A:  We are asked about this almost everyday, and the differences are easy to explain.  Let’s start at the beginning.  Most offices use an instrument called an “autorefractor” to objectively measure your vision prescription.  This is a very good starting point, but rarely is the final Rx we use for a patient’s vision correction.  With other considerations like your age, your current vision Rx, your occupation and vision needs for other aspects of your lifestyle, your eye doctor will determine your sharpest and most comfortable vision correction.  This is called your “refraction”.

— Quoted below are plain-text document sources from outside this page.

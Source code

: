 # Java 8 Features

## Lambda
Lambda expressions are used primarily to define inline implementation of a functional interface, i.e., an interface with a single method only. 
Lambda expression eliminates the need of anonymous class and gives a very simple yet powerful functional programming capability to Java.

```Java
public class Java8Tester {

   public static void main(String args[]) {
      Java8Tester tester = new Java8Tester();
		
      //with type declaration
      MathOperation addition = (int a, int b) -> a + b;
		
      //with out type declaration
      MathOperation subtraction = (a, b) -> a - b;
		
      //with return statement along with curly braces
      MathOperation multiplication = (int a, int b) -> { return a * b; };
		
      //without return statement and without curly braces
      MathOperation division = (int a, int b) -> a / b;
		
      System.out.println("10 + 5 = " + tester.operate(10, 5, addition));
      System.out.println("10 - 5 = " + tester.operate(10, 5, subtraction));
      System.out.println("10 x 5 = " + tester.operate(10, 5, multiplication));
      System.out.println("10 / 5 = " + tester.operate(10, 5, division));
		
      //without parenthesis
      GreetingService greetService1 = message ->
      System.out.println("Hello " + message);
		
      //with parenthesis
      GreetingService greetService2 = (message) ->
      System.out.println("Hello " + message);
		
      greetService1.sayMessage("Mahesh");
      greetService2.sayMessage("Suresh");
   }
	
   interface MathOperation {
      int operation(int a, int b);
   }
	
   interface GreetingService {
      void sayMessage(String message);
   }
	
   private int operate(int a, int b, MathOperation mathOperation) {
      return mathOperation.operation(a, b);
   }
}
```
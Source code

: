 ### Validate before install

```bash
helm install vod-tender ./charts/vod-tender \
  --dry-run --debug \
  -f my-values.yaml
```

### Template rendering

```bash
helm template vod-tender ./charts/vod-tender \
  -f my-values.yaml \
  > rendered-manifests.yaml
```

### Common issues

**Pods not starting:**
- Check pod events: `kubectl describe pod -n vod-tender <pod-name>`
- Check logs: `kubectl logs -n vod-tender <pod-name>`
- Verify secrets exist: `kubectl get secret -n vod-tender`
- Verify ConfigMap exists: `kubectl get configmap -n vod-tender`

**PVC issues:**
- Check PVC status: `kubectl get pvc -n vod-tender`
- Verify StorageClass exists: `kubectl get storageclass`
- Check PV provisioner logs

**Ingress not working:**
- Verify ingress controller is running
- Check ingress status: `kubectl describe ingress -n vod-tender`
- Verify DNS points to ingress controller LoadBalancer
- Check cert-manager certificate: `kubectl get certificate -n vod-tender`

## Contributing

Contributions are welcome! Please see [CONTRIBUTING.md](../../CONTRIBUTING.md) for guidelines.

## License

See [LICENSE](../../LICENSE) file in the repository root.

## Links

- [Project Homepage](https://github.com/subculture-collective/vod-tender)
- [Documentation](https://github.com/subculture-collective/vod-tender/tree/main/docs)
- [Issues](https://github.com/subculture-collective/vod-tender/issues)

Our vision testing instrument sits about an inch in front of your eyes ( the part where we ask you “which is better, number one or two?”) to decide which lens powers are ideal for you.  The refraction is used to fabricate your eyewear lenses, with other anatomical dimensions for best clarity and comfort.   When a patient wants us to also prescribe contact lenses, we convert those glasses powers by altering the Rx numbers to account for the distance from your glasses lenses to the actual front surface of your eyes!  This is approximately an inch, and the conversion depends upon your vision correction…..meaning, the stronger your Rx the greater the conversion effect.

Generally, nearsighted people will have a milder vision Rx for contacts than glasses, while farsighted people need a stronger Rx in contacts than glasses.

There is one more key element for contact lenses…..the shape of the lenses.   Because glasses sit on your nose, the eye shape has little if any bearing.  But a contact lens sits right on the surface of your eye: your cornea.   So we, like many offices, use corneal topography to actually measure and map the shape of each eye.   Like a “topo” map of a mountain, but more detailed and smaller, this guides us to prescribe the inside curvature of each contact lens.

Lenses that best match the contour of your eye feel the best, and give the healthiest corneas.   Lenses that are too “tight” feel fine at first, but over time cause corneal swelling and other damage.   Lenses that too “loose” are less comfortable and can have fluctuating vision.

Ask you eye doctor about your options in contacts, have the additional tests done, and try contacts again.  Today’s lenses are successful for many people who did not do well just a few years ago.   New technologies have made contacts a great choice for most vision problems today!